Elle prit fermement Jade par le poignet qui, par bonheur, était guéri, et la tira vers la porte, puis à travers le couloir et quatre volées de marches, jusqu’à parvenir à une porte massive flanquée d’un écriteau : Mme Conda, principale.

Jade, les bras écartelés entre la poigne de Mme Fouchat et la boîte d’Arkoïe, qui manquait à chaque instant de glisser au sol, tressaillit d’inquiétude. Comment pouvait-elle savoir qu’il était interdit d’apporter des oiseaux ? On pouvait bien apporter un violon…

La porte s’ouvrit, laissant sortir une femme élancée et bronzée qui n’était pas du tout la principale du collège. C’était la mère de Pauline, rayonnante de fierté.

– Bonjour Jade, ça va ? demanda Mme Médore. Je viens de régler les détails pour envoyer Pauline en école de musique à Paris. Quelle belle opportunité pour elle ! J’espère que tu…

– Merci, madame, la coupa Mme Fouchat, nous sommes un peu pressées.

Sur ces paroles, elle poussa Jade dans le bureau et claqua la porte derrière elles. La pièce était vaste et lumineuse, mais une odeur pestilentielle assaillit les narines de Jade, comme si toutes les bouteilles d’un magasin de parfum avaient été mélangées. Derrière une épaisse table en bois lustré se tenait une dame replète au nez rond.

– Désolé de te déranger, commença Mme Fouchat avec fougue, cette élève a été insupportable pendant les deux derniers jours, et ce matin elle a osé apporter un oiseau pour distraire toute la classe. Ça fait beaucoup pour une rentrée.

– Je m’en charge, assura Mme Conda en congédiant la professeure.

Elle se tourna ensuite vers Jade, qui était au bord des larmes à l’idée d’être renvoyée du collège ; elle serait forcée de s’inscrire dans un autre établissement, beaucoup plus loin, et ses parents n’accepteraient jamais de l’emmener.

– Tu es ?

– En 6ème B, madame.

– Bien, mais ma question ne portait pas là-dessus, dit Mme Conda avec patience. Ton nom ?

– Ah pardon : Jade Lacroix. Je ne savais pas que les animaux étaient interdits en classe, madame, dit-elle dans un tremblement plaintif. Mon oiseau est tout bébé, je ne pouvais pas le laisser seul !

Elle posa la boîte à chaussures sur la table. Arkoïe était pelotonné dans un coin, visiblement paniqué. Mme Conda se pencha pour le voir et retomba dans son siège avec un hoquet de surprise.

– Où l’avez-vous trouvé ? interrogea-t-elle en pointant vers Jade un doigt accusateur.

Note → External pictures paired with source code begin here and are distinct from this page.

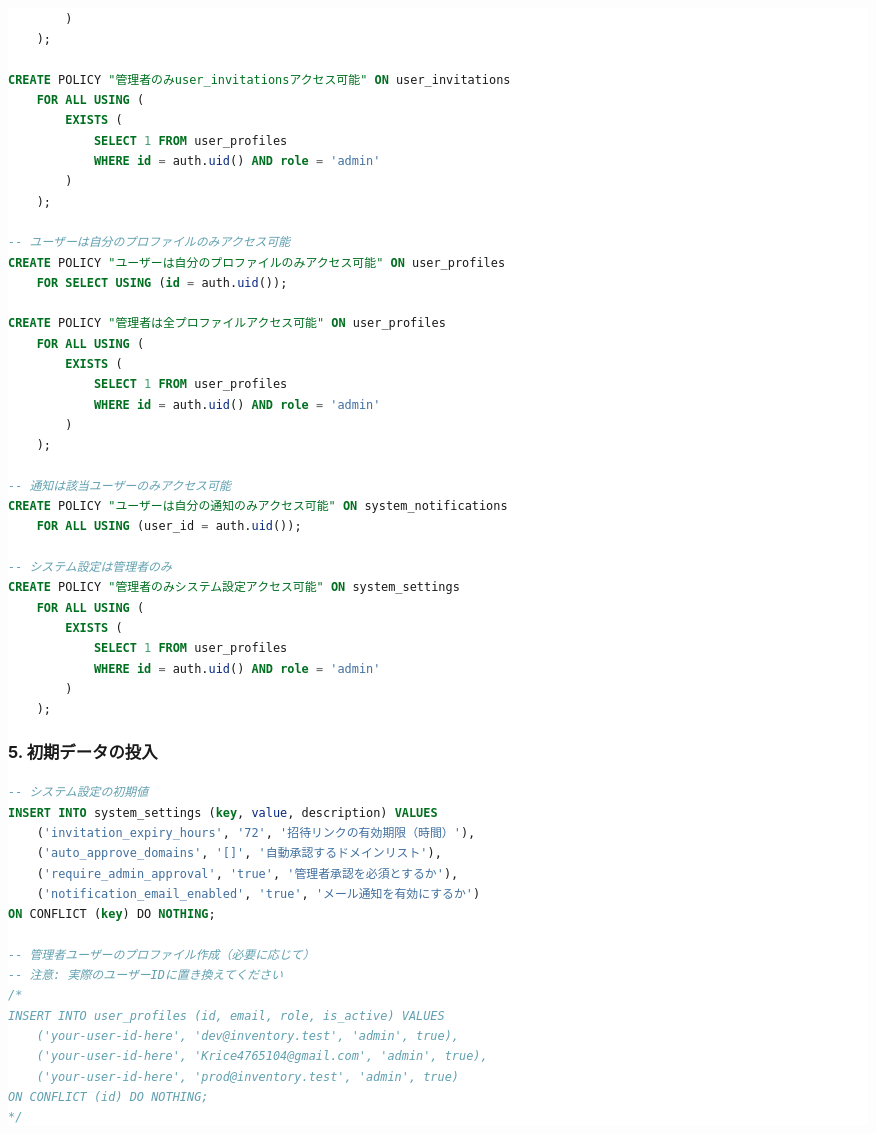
 ```sql
        )
    );

CREATE POLICY "管理者のみuser_invitationsアクセス可能" ON user_invitations
    FOR ALL USING (
        EXISTS (
            SELECT 1 FROM user_profiles
            WHERE id = auth.uid() AND role = 'admin'
        )
    );

-- ユーザーは自分のプロファイルのみアクセス可能
CREATE POLICY "ユーザーは自分のプロファイルのみアクセス可能" ON user_profiles
    FOR SELECT USING (id = auth.uid());

CREATE POLICY "管理者は全プロファイルアクセス可能" ON user_profiles
    FOR ALL USING (
        EXISTS (
            SELECT 1 FROM user_profiles
            WHERE id = auth.uid() AND role = 'admin'
        )
    );

-- 通知は該当ユーザーのみアクセス可能
CREATE POLICY "ユーザーは自分の通知のみアクセス可能" ON system_notifications
    FOR ALL USING (user_id = auth.uid());

-- システム設定は管理者のみ
CREATE POLICY "管理者のみシステム設定アクセス可能" ON system_settings
    FOR ALL USING (
        EXISTS (
            SELECT 1 FROM user_profiles
            WHERE id = auth.uid() AND role = 'admin'
        )
    );
```

### 5. 初期データの投入
```sql
-- システム設定の初期値
INSERT INTO system_settings (key, value, description) VALUES
    ('invitation_expiry_hours', '72', '招待リンクの有効期限（時間）'),
    ('auto_approve_domains', '[]', '自動承認するドメインリスト'),
    ('require_admin_approval', 'true', '管理者承認を必須とするか'),
    ('notification_email_enabled', 'true', 'メール通知を有効にするか')
ON CONFLICT (key) DO NOTHING;

-- 管理者ユーザーのプロファイル作成（必要に応じて）
-- 注意: 実際のユーザーIDに置き換えてください
/*
INSERT INTO user_profiles (id, email, role, is_active) VALUES
    ('your-user-id-here', 'dev@inventory.test', 'admin', true),
    ('your-user-id-here', 'Krice4765104@gmail.com', 'admin', true),
    ('your-user-id-here', 'prod@inventory.test', 'admin', true)
ON CONFLICT (id) DO NOTHING;
*/
```
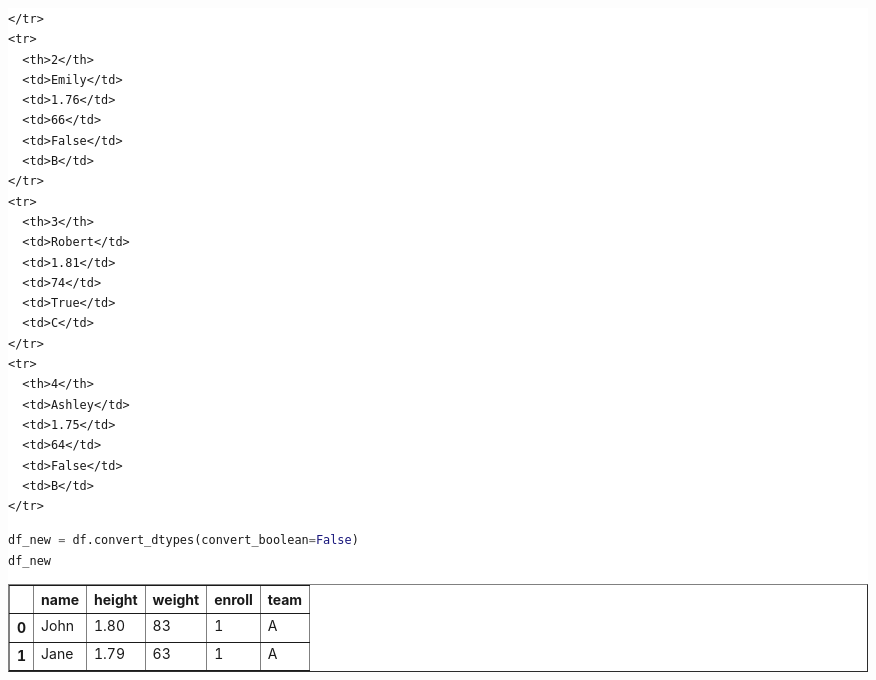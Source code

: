     </tr>
    <tr>
      <th>2</th>
      <td>Emily</td>
      <td>1.76</td>
      <td>66</td>
      <td>False</td>
      <td>B</td>
    </tr>
    <tr>
      <th>3</th>
      <td>Robert</td>
      <td>1.81</td>
      <td>74</td>
      <td>True</td>
      <td>C</td>
    </tr>
    <tr>
      <th>4</th>
      <td>Ashley</td>
      <td>1.75</td>
      <td>64</td>
      <td>False</td>
      <td>B</td>
    </tr>
  </tbody>
</table>
</div>




```python
df_new = df.convert_dtypes(convert_boolean=False)
df_new
```




<div>
<table border="1" class="dataframe">
  <thead>
    <tr style="text-align: right;">
      <th></th>
      <th>name</th>
      <th>height</th>
      <th>weight</th>
      <th>enroll</th>
      <th>team</th>
    </tr>
  </thead>
  <tbody>
    <tr>
      <th>0</th>
      <td>John</td>
      <td>1.80</td>
      <td>83</td>
      <td>1</td>
      <td>A</td>
    </tr>
    <tr>
      <th>1</th>
      <td>Jane</td>
      <td>1.79</td>
      <td>63</td>
      <td>1</td>
      <td>A</td>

Sans attendre de réponse, elle saisit son téléphone et composa nerveusement un numéro. Elle écouta la tonalité pendant une minute puis raccrocha en soupirant. Jade la vit ouvrir un tiroir, sortir un flacon de fluide gris foncé et s’en asperger copieusement. Une odeur de pneu brûlé s’ajouta à toutes les autres. Mme Conda posa le produit à côté de la boîte à chaussures et ferma les yeux, appuyée contre le dossier de son siège. Malgré sa nausée, Jade en profita pour regarder l’étiquette du flacon : « Sueur d’Obsidienne ». Quoi qu’il contienne, ça n’allait pas la sauver du renvoi.

– Bien, dit Mme Conda en sortant de sa transe, ou de sa sieste. Pas de doute, nous allons te changer d’école.

Le sol parut s’effondrer sous la chaise de Jade. Un bourdonnement l’assourdit tandis que sa vision se brouillait de larmes. Déscolarisée après trois jours au collège. Elle ne serait prise nulle part ailleurs, sa mère la chasserait de la maison, elle serait obligée d’habiter dans le bois.

– Où vais-je aller ? parvint-elle à articuler entre deux spasmes.

– C’est un oiseau très rare, tu sais, répondit évasivement la principale.

Bien, mais ma question ne portait pas là-dessus, pensa Jade, et cette idée insolente lui redonna du courage.

Mme Conda chercha la fiche de Jade dans ses dossiers. Elle se leva, prit quelques autres flacons dans son tiroir et les glissa dans la poche intérieure de sa veste.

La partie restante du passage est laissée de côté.